▶ [Information shown]:
BEGIN

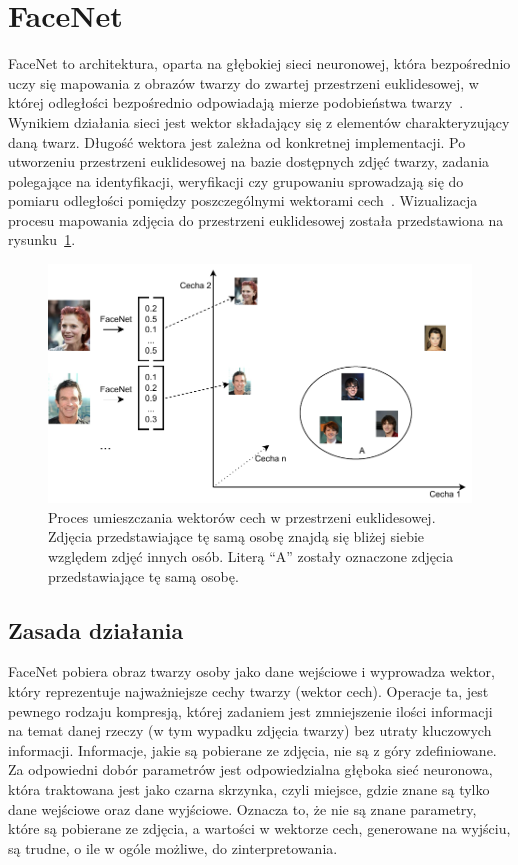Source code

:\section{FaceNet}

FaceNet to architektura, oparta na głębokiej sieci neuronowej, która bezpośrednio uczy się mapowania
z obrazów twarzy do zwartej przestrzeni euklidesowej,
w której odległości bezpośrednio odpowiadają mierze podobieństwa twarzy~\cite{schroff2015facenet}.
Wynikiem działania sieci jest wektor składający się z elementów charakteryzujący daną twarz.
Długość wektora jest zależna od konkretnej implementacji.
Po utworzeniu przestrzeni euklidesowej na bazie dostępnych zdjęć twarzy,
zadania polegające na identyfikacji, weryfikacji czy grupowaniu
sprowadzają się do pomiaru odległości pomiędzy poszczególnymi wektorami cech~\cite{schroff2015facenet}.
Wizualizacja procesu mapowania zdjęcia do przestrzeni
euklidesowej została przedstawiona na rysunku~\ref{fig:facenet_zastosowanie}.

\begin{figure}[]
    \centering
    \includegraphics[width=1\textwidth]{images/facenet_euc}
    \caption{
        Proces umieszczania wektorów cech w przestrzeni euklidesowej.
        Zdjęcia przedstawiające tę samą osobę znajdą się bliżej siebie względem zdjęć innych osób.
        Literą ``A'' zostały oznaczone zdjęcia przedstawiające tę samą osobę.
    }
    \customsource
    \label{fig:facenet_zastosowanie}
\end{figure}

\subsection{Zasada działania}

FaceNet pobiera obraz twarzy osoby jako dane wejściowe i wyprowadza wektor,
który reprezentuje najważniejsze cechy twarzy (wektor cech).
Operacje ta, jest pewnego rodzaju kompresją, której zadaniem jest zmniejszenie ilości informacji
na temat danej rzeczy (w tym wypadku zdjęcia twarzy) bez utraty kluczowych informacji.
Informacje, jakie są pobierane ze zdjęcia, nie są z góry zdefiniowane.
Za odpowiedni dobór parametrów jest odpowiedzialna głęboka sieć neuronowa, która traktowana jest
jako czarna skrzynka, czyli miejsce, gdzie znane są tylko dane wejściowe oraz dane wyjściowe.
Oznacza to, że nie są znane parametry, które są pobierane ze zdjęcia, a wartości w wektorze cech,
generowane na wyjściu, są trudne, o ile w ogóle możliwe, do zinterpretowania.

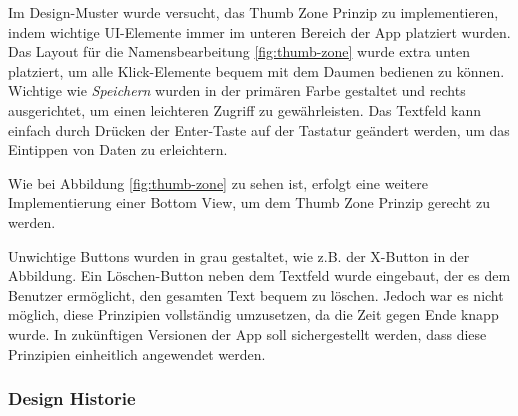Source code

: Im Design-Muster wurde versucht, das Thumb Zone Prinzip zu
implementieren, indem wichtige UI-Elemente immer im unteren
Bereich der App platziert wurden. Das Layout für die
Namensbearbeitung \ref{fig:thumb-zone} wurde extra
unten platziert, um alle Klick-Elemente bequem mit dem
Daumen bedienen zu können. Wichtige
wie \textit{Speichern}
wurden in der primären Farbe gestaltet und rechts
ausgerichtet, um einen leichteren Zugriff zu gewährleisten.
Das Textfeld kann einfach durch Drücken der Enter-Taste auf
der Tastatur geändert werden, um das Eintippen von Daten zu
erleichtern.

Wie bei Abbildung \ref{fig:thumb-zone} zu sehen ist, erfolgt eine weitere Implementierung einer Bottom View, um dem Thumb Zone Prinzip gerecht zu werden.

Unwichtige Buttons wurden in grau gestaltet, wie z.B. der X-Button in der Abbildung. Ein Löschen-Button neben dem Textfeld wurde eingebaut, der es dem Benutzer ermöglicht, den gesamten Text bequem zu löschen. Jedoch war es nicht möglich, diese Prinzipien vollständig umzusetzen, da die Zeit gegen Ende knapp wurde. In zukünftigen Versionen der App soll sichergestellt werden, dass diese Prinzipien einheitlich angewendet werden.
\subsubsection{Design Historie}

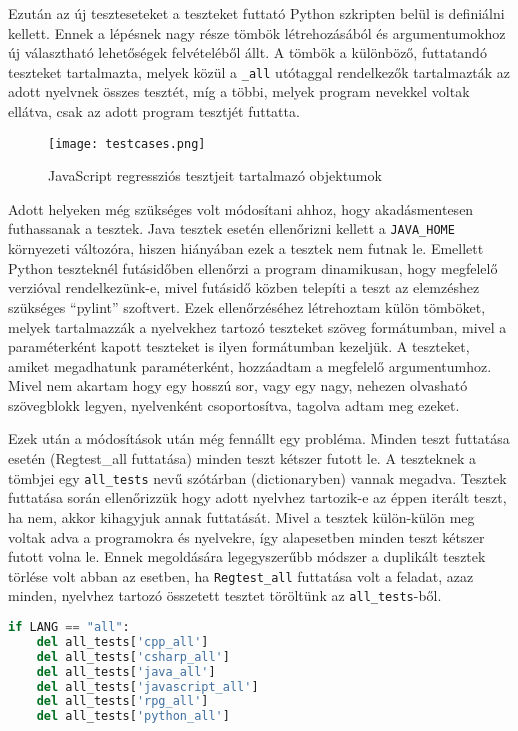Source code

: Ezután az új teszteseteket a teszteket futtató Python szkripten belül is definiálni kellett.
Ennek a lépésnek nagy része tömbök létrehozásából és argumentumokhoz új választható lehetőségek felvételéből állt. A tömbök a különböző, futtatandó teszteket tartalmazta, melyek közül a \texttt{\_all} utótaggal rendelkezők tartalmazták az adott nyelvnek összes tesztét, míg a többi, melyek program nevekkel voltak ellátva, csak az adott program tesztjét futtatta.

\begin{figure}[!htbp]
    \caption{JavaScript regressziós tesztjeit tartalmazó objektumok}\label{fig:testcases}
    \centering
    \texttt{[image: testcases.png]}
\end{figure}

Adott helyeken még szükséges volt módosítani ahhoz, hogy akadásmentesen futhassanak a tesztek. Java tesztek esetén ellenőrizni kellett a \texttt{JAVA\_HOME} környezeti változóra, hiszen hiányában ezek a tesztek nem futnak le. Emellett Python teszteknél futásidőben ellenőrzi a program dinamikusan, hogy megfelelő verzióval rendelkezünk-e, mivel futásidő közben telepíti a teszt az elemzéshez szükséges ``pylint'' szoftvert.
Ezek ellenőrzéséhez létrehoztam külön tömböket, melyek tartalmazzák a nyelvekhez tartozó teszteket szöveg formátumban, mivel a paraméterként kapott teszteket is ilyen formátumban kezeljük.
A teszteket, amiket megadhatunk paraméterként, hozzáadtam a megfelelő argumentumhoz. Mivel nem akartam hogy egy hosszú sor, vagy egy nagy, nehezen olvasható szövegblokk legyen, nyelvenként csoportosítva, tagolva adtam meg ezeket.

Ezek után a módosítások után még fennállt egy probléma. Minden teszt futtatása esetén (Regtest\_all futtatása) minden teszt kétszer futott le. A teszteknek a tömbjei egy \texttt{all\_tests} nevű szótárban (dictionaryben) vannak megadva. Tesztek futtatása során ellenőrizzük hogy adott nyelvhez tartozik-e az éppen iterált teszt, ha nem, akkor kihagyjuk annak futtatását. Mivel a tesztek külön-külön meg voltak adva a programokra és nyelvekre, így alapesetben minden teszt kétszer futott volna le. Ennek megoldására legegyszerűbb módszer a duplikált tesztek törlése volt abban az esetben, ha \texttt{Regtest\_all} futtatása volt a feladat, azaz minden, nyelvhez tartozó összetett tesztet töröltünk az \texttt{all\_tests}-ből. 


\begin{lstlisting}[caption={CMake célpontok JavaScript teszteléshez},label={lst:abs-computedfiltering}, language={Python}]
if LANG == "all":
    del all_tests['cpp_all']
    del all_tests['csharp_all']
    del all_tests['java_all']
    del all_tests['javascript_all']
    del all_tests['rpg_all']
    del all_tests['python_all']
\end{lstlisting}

END

▶ [What you should do]: Copy the entries above exactly, but only from the line holding "Po utworzeniu przestrzeni" through the line holding "jako czarna skrzynka, czyli", both included.

▶ [Solution below]:
Po utworzeniu przestrzeni euklidesowej na bazie dostępnych zdjęć twarzy,
zadania polegające na identyfikacji, weryfikacji czy grupowaniu
sprowadzają się do pomiaru odległości pomiędzy poszczególnymi wektorami cech~\cite{schroff2015facenet}.
Wizualizacja procesu mapowania zdjęcia do przestrzeni
euklidesowej została przedstawiona na rysunku~\ref{fig:facenet_zastosowanie}.

\begin{figure}[]
    \centering
    \includegraphics[width=1\textwidth]{images/facenet_euc}
    \caption{
        Proces umieszczania wektorów cech w przestrzeni euklidesowej.
        Zdjęcia przedstawiające tę samą osobę znajdą się bliżej siebie względem zdjęć innych osób.
        Literą ``A'' zostały oznaczone zdjęcia przedstawiające tę samą osobę.
    }
    \customsource
    \label{fig:facenet_zastosowanie}
\end{figure}

\subsection{Zasada działania}

FaceNet pobiera obraz twarzy osoby jako dane wejściowe i wyprowadza wektor,
który reprezentuje najważniejsze cechy twarzy (wektor cech).
Operacje ta, jest pewnego rodzaju kompresją, której zadaniem jest zmniejszenie ilości informacji
na temat danej rzeczy (w tym wypadku zdjęcia twarzy) bez utraty kluczowych informacji.
Informacje, jakie są pobierane ze zdjęcia, nie są z góry zdefiniowane.
Za odpowiedni dobór parametrów jest odpowiedzialna głęboka sieć neuronowa, która traktowana jest
jako czarna skrzynka, czyli miejsce, gdzie znane są tylko dane wejściowe oraz dane wyjściowe.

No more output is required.